Last night, I attended the preview night of the Colorado Shakespeare Festival‘s production of William Shakespeare’s Richard II. While there were definitely some opening-night jitters, this was a powerful production and well worth seeing.
Richard II is the first play of what has become known as the Henriad, four plays encompassing the beginning of the Wars of the Roses: Richard II, Henry IV Parts I and II, and Henry V. The rest of the story is told in the three parts of Henry VI and in Richard III. Spanning the period of time from roughly 1397 to 1485, these eight plays trace the arc of chaos that results when subjects have more power and popularity than their sovereigns.
In the CSF production, Richard is without a doubt the center of the piece. I was a little surprised by this, because the play is usually presented as a contrast or dichotomy between two men (as most of the Henriad plays are); in this case, between Richard and Bolingbroke. I’m not entirely sure if this was a directorial decision or a result of the varying strength of the actors, but Richard was the hub around which the entire play circled. Lead actor Chip Persons was well able to carry that burden. His physical resemblance to the king, as well as his emotional range — from arrogant and self-righteous to deeply despairing to painfully resigned — made him an excellent casting choice for this prime Shakespearean role.
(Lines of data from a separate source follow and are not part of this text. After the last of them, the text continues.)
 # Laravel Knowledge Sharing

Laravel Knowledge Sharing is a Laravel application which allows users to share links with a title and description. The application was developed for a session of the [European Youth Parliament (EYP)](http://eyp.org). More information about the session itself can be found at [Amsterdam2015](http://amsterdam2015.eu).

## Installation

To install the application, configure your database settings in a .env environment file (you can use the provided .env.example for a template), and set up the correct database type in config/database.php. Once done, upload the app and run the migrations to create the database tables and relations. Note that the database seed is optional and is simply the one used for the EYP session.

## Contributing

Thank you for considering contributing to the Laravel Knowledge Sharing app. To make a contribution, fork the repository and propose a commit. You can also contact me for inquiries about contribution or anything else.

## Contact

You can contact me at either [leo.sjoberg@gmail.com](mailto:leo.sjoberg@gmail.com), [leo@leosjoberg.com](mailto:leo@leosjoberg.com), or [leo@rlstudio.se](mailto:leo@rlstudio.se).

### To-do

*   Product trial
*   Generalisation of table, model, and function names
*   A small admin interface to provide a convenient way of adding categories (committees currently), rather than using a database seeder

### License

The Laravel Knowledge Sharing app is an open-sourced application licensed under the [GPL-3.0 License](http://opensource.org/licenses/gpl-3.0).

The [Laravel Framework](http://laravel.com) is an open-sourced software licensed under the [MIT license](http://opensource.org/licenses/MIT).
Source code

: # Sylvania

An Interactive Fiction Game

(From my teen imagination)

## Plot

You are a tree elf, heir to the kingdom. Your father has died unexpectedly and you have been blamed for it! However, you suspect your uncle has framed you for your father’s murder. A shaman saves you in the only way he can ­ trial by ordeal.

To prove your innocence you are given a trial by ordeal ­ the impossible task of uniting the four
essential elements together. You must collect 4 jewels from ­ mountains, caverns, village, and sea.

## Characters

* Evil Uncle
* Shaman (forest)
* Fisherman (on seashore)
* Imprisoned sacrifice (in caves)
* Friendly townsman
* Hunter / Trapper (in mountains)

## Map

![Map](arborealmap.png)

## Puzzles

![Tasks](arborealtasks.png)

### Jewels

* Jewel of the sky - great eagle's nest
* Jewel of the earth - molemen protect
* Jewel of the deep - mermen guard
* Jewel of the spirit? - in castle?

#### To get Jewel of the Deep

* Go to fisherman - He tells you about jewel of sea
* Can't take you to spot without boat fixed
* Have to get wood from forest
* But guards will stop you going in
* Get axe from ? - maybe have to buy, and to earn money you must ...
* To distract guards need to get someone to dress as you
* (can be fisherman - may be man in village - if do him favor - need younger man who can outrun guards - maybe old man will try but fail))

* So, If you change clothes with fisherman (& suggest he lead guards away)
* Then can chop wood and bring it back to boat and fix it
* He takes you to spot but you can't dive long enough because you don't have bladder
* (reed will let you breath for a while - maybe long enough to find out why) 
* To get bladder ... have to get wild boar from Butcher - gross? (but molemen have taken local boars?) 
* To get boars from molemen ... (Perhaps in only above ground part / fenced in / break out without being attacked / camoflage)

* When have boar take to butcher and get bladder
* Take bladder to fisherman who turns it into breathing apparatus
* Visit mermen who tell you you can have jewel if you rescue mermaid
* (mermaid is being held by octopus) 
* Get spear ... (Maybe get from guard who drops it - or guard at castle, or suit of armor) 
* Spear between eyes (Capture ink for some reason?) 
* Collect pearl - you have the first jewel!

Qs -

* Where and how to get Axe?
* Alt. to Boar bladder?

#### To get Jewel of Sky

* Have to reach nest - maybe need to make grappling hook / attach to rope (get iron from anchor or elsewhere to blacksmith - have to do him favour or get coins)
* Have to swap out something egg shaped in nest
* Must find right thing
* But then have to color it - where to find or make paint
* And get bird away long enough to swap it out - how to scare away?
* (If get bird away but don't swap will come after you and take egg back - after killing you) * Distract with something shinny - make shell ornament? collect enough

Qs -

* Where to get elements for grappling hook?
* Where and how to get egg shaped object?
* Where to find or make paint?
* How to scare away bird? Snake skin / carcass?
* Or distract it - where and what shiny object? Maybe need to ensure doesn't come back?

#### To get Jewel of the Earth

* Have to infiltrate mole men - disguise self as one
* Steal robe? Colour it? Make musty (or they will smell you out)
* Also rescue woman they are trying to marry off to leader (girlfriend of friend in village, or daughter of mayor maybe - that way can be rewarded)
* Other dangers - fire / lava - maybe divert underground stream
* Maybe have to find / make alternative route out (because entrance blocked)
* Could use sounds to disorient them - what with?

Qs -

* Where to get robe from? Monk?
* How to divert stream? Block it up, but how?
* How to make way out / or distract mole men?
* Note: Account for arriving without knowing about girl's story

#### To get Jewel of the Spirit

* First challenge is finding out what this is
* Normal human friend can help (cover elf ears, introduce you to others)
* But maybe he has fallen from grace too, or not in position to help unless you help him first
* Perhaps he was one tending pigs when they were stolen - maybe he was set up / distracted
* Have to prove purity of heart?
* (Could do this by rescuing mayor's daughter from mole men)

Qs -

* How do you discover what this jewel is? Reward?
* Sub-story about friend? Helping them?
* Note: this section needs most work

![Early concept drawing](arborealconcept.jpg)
My biggest complaint overall was that the pivotal John of Gaunt death scene, in which Richard scarcely mourns his uncle’s death but instead cavalierly confiscates all his wealth and property to fund his wars in Ireland, was marred by the over-emoting of the Duke of York. While I understand that York is supposed to be upset — Gaunt was his dear brother, after all, and Richard’s act is a violation of all law and tradition — the level of near-hysteria that the actor brought to the scene garbled his words which are critical to one’s understanding of what is happening. In effect, York is supposed to speak for the horrified audience: “Richard, what you are doing is wrong! It violates all that is right and just in this world!” But if the audience can’t make out the words, it simply sits in confusion. Fortunately, Persons’ calm, almost steely presentation of Richard’s will saved the moment, but the scene definitely lost some of its power.
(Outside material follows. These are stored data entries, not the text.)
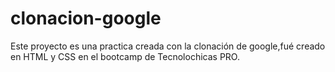 # clonacion-google
Este proyecto es una practica creada con la clonación de google,fué creado en HTML y CSS en el bootcamp de Tecnolochicas PRO.
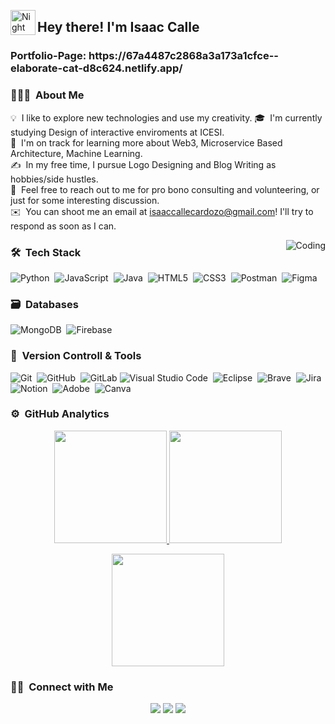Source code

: <img alt="Night Coding" src="./assets/Hand%20Wave.gif" width='40' align="left"/><h2 align="left">Hey there! I'm Isaac Calle</h2>


<h3 align="left">Portfolio-Page: https://67a4487c2868a3a173a1cfce--elaborate-cat-d8c624.netlify.app/</h3>

### 👨🏻‍💻 &nbsp;About Me

💡 &nbsp;I like to explore new technologies and use my creativity.
🎓 &nbsp;I'm currently studying Design of interactive enviroments at ICESI.\
🌱 &nbsp;I'm on track for learning more about Web3, Microservice Based Architecture, Machine Learning.\
✍️ &nbsp;In my free time, I pursue Logo Designing and Blog Writing as hobbies/side hustles.\
💬 &nbsp;Feel free to reach out to me for pro bono consulting and volunteering, or just for some interesting discussion.\
✉️ &nbsp;You can shoot me an email at isaaccallecardozo@gmail.com! I'll try to respond as soon as I can.


<img alt="Coding" src="https://media.giphy.com/media/v1.Y2lkPTc5MGI3NjExOHY0MDBobWk4anR4NWE4N3BuNjc2N2F4YW9idzRpd3UyODMxamxjaCZlcD12MV9naWZzX3NlYXJjaCZjdD1n/1eEH7dQ2xwN95RwGQf/giphy.gif" align="right"/>

### 🛠 &nbsp;Tech Stack

![Python](https://img.shields.io/badge/python-3670A0?style=for-the-badge&logo=python&logoColor=ffdd54)&nbsp;
![JavaScript](https://img.shields.io/badge/javascript-%23323330.svg?style=for-the-badge&logo=javascript&logoColor=%23F7DF1E)&nbsp;
![Java](https://img.shields.io/badge/java-%23ED8B00.svg?style=for-the-badge&logo=java&logoColor=white)&nbsp;
![HTML5](https://img.shields.io/badge/html5-%23E34F26.svg?style=for-the-badge&logo=html5&logoColor=white)&nbsp;
![CSS3](https://img.shields.io/badge/css3-%231572B6.svg?style=for-the-badge&logo=css3&logoColor=white)&nbsp;
![Postman](https://img.shields.io/badge/Postman-FF6C37?style=for-the-badge&logo=postman&logoColor=white)&nbsp;
![Figma](https://img.shields.io/badge/figma-%23F24E1E.svg?style=for-the-badge&logo=figma&logoColor=white)&nbsp;

### 🗃 &nbsp;Databases&nbsp;

![MongoDB](https://img.shields.io/badge/MongoDB-%234ea94b.svg?style=for-the-badge&logo=mongodb&logoColor=white)&nbsp;
![Firebase](https://img.shields.io/badge/Firebase-%23FFCB2F.svg?style=for-the-badge&logo=firebase&logoColor=black)&nbsp;


### 🧰 &nbsp;Version Controll & Tools 

![Git](https://img.shields.io/badge/git-%23F05033.svg?style=for-the-badge&logo=git&logoColor=white)&nbsp;
![GitHub](https://img.shields.io/badge/github-%23121011.svg?style=for-the-badge&logo=github&logoColor=white)&nbsp;
![GitLab](https://img.shields.io/badge/gitlab-FC6D26.svg?style=for-the-badge&logo=gitlab&logoColor=white)
![Visual Studio Code](https://img.shields.io/badge/Visual%20Studio%20Code-0078d7.svg?style=for-the-badge&logo=visual-studio-code&logoColor=white)&nbsp;
![Eclipse](https://img.shields.io/badge/Eclipse-FE7A16.svg?style=for-the-badge&logo=Eclipse&logoColor=white)&nbsp;
![Brave](https://img.shields.io/badge/Brave-FB542B?style=for-the-badge&logo=Brave&logoColor=white)&nbsp;
![Jira](https://img.shields.io/badge/jira-%230A0FFF.svg?style=for-the-badge&logo=jira&logoColor=white)&nbsp;
![Notion](https://img.shields.io/badge/Notion-%23000000.svg?style=for-the-badge&logo=notion&logoColor=white)&nbsp;
![Adobe](https://img.shields.io/badge/adobe-%23FF0000.svg?style=for-the-badge&logo=adobe&logoColor=white)&nbsp;
![Canva](https://img.shields.io/badge/Canva-%2300C4CC.svg?style=for-the-badge&logo=Canva&logoColor=white)&nbsp;

### ⚙️ &nbsp;GitHub Analytics

<p align="center">
  <a href="https://github.com/IsaakuTK">
    <img height="180em" src="https://github-readme-stats-eight-theta.vercel.app/api?username=IsaakuTK&show_icons=true&theme=algolia&include_all_commits=true&count_private=true"/>
  </a>
  <a href="https://github.com/IsaakuTK">
    <img height="180em" src="https://github-readme-stats-eight-theta.vercel.app/api/top-langs/?username=IsaakuTK&layout=compact&langs_count=8&theme=algolia"/>
  </a>
</p>

<p align="center">
  <img height="180em" src="https://github-readme-streak-stats.herokuapp.com/?user=IsaakuTK&theme=dark&hide_border=true"/>
</p>

### 🤝🏻 &nbsp;Connect with Me

<p align="center">
<a href="https://www.linkedin.com/in/isaac-calle-cardozo-g0df1r5t/"><img src="https://img.shields.io/badge/-IsaacCalle-0077B5?style=flat&logo=Linkedin&logoColor=white"/></a>
<a href="mailto:isaaccallecardozo@gmail.com"><img src="https://img.shields.io/badge/-IsaacCalle-D14836?style=flat&logo=Gmail&logoColor=white"/></a>
<a href="https://www.instagram.com/isaaccallecardozo/"><img src="https://img.shields.io/badge/-IsaacCalle-E4405F?style=flat&logo=Instagram&logoColor=white"/></a>
</p>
The second half was much stronger than the first, which I would again put down to opening night roughness. Persons hit his stride as the play progressed and owned the stage as Richard begins to doubt and question everything he has ever held to be true: his own kingship, his own right to rule. The deposition scene was wonderful, with the entire court sitting there shamefaced as Richard, wrapped in shreds of fragile dignity, laid bare their crime in deposing him. The feeling of complicity in a wrong was palpable throughout the theater. The Bishop of Carlisle made the most of his small part, prophesying the havoc that this act of treason will unleash upon England (ah, the benefit of hindsight, Master Shakespeare!). And the scene of parting between Richard and his queen was lovely and tender. (Historical aside: Richard married Isabella of Valois when she was six years old purely for her dowry. In 1399, she would have been about nine years old. But Shakespeare never did let the facts get in the way of a good story.)
The creative decision to peel away the layers of rich costume from Richard along the path of his downfall visually supported the audience’s understanding of what was happening to him. I didn’t really think about it at the time, but in reflection, it is quite powerful: that as Richard’s monarchy — his majesty — is forcibly being taken from him, the trappings of that power are also being removed and he is becoming simply a man. How he comes to grips with that, and what he makes of it in his final moments, lend a beautiful simplicity to his final scene, rendering the end of the play, back in Bolingbroke’s court — now King Henry IV’s court — superfluous.